Analog signal is when you can control peak to peak, and with PWM or LEDC we cant do that. It still will be digital signal.
esp32 has only 2 analog out pins and i believe only those pins can be used for analogWrite.
To prove my point try to connect LEDS or PWM driven "analog" signal to scope or to analog IN pin on esp32 and try to get readings. What will be the result?

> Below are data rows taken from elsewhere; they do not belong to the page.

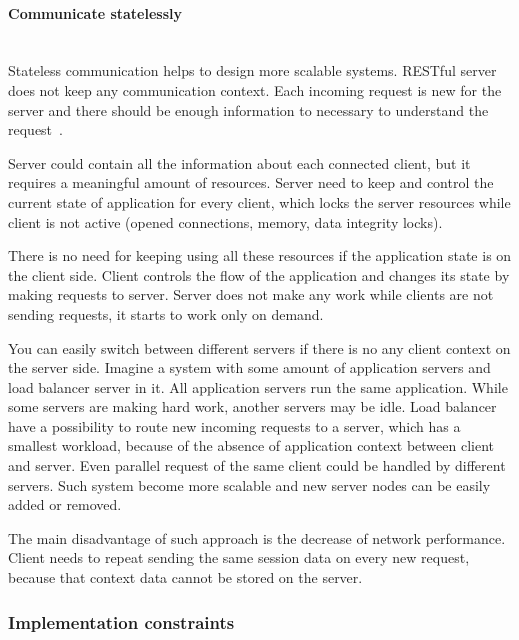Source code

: \paragraph{Communicate statelessly} ~\\

Stateless communication helps to design more scalable systems.
RESTful server does not  keep any communication context. Each incoming  request
is new for the server and there should be enough information to necessary to
understand the request~\cite{Fielding2000}.

Server could contain all the information about each connected client, but it
requires a meaningful amount of resources. Server need to keep and control the
current state of application for every client, which locks the server resources
while client is not active (opened connections, memory, data integrity locks).

There is no need for keeping using all these resources if the application state
is on the client side. Client controls the flow of the application and
changes its state by making requests to server. Server does not make any work
while clients are not sending requests, it starts to work only on demand.

You can easily switch between different servers if there is no any client
context on the server side. Imagine a system with some amount of application
servers and load balancer server in it. All application servers run the same
application. While some servers are making hard work, another servers may be
idle.
Load balancer have a possibility to route new incoming requests to a server,
which has a smallest workload, because of the absence of application context
between client and server. Even parallel request of the same client could be
handled by different servers. Such system become more scalable and new server
nodes can be easily added or removed.

The main disadvantage of such approach is the decrease of network performance.
Client needs to repeat sending the same session data on every new request,
because that context data cannot be stored on the server. 


\subsubsection{Implementation constraints}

Why has that issue topic been closed?
It is not resolved yet and thus has to be kept open UNTIL it will be solved!
So please reopen this issue!

Where do you see it has been closed?
Screenshot from 2020-09-30 11-44-17

analogWrite() generally works on Arduino DIGITAL pins, where a pwm signal is generated, and the argument is an integer value for the pwm value. In this respect the Arduino API function name is misleading, it better had been named "pwmWrite" instead, but it wasn't, so it is as it is.
Additionally, there is kind of overloaded functionality for Arduinos which provide also analog voltage output on DAC pins (e.g., like the Arduino Due): on those DAC pins analogWrite creates a "real" analog voltage level from a passed integer value within a defined range.